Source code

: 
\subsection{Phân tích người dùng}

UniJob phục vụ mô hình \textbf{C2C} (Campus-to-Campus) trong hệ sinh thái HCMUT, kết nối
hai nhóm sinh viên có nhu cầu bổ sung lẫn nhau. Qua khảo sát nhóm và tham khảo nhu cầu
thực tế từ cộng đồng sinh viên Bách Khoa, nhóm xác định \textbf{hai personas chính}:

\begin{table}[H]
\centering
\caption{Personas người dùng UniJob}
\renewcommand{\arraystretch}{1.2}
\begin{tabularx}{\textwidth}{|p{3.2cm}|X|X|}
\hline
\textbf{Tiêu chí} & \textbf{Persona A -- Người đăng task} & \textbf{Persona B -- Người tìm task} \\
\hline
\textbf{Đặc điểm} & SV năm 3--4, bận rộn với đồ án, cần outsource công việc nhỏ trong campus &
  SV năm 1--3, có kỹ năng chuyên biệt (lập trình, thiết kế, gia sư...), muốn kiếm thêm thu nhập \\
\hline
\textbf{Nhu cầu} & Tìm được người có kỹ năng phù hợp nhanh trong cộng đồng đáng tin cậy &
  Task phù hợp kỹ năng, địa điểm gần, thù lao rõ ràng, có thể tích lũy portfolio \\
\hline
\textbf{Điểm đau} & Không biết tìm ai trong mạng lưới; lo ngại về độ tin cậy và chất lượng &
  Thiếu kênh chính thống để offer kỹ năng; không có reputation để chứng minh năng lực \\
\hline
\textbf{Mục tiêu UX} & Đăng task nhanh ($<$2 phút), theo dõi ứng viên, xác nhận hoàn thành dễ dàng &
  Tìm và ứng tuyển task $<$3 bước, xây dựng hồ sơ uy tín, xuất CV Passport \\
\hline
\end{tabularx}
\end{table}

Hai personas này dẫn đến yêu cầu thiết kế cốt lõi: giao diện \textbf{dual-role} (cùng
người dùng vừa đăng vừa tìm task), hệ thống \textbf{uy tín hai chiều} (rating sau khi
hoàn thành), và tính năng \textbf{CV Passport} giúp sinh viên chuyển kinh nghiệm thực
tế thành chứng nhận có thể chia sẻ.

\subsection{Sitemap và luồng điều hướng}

========================================

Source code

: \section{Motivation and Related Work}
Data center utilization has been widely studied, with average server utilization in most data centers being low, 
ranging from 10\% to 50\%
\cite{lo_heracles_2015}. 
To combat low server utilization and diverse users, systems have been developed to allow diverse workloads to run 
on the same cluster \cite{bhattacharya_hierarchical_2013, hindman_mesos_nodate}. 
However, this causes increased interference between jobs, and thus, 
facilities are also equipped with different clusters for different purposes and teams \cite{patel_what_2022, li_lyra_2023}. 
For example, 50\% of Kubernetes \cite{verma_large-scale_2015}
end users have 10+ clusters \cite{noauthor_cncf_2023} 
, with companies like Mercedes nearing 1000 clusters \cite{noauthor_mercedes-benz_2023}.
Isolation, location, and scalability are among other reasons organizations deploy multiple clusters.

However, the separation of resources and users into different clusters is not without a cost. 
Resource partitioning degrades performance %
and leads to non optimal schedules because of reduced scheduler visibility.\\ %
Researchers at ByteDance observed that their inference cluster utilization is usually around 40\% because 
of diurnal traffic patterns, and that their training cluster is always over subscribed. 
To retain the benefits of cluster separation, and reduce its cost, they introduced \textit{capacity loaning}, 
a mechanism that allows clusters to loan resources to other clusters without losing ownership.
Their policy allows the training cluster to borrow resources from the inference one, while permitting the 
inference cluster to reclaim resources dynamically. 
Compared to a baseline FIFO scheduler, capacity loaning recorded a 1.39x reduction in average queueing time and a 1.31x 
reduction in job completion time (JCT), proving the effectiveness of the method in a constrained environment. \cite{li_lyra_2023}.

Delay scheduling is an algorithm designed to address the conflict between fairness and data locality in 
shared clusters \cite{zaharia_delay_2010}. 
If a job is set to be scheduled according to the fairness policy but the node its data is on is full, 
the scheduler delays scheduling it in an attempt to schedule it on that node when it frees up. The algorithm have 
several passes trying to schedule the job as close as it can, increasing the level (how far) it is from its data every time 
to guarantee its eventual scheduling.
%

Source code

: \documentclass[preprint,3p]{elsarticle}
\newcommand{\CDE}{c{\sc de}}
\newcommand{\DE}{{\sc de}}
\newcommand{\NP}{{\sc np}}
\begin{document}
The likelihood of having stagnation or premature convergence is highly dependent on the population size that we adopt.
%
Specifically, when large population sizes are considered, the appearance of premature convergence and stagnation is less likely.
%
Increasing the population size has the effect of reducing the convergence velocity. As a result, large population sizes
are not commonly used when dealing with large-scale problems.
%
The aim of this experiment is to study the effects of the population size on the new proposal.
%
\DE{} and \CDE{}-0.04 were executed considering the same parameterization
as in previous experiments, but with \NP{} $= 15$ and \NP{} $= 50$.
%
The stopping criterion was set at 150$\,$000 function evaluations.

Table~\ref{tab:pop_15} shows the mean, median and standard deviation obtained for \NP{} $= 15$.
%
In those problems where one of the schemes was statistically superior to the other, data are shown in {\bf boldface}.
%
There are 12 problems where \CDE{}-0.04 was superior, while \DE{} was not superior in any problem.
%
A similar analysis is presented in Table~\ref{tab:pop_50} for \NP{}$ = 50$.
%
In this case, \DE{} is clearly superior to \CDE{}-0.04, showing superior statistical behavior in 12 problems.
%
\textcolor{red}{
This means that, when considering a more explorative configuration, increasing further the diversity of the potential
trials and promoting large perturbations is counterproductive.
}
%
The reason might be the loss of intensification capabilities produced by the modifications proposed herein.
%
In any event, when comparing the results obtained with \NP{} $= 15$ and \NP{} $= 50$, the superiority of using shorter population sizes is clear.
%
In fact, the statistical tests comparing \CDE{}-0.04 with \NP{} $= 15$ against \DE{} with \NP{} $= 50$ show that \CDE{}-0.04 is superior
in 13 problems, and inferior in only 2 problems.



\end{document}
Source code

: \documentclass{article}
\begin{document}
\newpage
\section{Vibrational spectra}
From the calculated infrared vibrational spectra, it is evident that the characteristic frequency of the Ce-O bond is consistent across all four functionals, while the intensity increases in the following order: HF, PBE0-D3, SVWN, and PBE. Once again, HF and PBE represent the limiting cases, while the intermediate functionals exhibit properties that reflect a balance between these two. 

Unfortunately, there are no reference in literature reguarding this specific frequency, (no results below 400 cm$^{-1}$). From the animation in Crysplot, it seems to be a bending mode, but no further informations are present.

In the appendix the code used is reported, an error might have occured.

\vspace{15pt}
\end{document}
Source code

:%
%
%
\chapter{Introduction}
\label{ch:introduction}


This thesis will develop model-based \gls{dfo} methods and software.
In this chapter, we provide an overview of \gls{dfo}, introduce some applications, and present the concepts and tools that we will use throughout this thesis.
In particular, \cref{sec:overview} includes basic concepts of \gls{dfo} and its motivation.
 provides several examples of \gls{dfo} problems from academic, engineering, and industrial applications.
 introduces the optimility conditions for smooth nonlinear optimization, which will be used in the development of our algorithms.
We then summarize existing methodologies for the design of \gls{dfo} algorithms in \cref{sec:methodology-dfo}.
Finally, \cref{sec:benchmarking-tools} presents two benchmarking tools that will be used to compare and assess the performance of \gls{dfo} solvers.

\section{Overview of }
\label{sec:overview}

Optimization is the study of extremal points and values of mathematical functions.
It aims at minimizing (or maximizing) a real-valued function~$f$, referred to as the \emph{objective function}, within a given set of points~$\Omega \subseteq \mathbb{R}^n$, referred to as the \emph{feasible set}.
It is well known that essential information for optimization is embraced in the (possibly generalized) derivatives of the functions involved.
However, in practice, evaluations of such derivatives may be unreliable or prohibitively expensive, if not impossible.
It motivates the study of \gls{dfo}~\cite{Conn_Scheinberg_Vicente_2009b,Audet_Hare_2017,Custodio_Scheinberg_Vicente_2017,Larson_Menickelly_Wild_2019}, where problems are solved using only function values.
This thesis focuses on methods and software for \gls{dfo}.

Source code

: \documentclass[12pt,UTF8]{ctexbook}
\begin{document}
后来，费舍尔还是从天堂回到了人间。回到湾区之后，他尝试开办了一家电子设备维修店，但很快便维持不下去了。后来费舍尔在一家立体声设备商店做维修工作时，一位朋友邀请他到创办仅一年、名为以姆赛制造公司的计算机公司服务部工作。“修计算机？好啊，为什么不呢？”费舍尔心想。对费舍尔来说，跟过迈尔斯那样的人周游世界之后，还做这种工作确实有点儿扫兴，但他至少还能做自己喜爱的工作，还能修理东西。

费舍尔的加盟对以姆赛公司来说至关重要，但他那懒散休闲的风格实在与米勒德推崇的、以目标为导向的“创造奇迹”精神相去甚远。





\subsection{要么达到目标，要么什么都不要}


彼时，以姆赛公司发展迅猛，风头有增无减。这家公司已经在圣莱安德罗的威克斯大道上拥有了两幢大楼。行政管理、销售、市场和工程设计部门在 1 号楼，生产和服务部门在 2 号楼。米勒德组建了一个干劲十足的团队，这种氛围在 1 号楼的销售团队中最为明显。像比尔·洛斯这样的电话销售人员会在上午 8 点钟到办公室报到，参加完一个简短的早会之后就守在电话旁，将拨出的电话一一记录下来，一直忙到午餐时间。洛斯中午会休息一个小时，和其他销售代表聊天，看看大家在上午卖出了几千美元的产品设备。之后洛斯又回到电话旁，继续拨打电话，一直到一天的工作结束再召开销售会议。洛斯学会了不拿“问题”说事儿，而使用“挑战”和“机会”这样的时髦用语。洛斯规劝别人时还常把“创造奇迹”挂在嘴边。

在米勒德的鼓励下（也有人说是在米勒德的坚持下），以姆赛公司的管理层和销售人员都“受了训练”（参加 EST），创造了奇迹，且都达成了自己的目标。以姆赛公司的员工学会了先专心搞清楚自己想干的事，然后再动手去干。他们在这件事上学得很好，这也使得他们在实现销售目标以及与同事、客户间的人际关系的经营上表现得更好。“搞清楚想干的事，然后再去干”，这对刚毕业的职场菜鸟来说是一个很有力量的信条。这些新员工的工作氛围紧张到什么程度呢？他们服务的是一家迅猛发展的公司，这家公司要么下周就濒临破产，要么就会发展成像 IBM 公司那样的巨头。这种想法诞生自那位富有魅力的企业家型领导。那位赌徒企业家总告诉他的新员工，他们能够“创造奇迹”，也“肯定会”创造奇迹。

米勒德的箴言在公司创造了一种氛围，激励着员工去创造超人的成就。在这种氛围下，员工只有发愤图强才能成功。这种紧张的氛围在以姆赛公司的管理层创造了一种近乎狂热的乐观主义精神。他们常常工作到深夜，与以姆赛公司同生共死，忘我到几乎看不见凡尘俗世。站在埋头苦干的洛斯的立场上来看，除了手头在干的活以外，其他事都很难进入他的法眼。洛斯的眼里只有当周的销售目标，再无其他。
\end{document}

========================================

■ TASK PROMPT
Copy exactly the stretch of data above from the line with "facilities are also" through the line with "and leads to", and omit all other lines.

■ RESULT OF THIS TASK
facilities are also equipped with different clusters for different purposes and teams \cite{patel_what_2022, li_lyra_2023}. 
For example, 50\% of Kubernetes \cite{verma_large-scale_2015}
end users have 10+ clusters \cite{noauthor_cncf_2023} 
, with companies like Mercedes nearing 1000 clusters \cite{noauthor_mercedes-benz_2023}.
Isolation, location, and scalability are among other reasons organizations deploy multiple clusters.

However, the separation of resources and users into different clusters is not without a cost. 
Resource partitioning degrades performance %
and leads to non optimal schedules because of reduced scheduler visibility.\\ %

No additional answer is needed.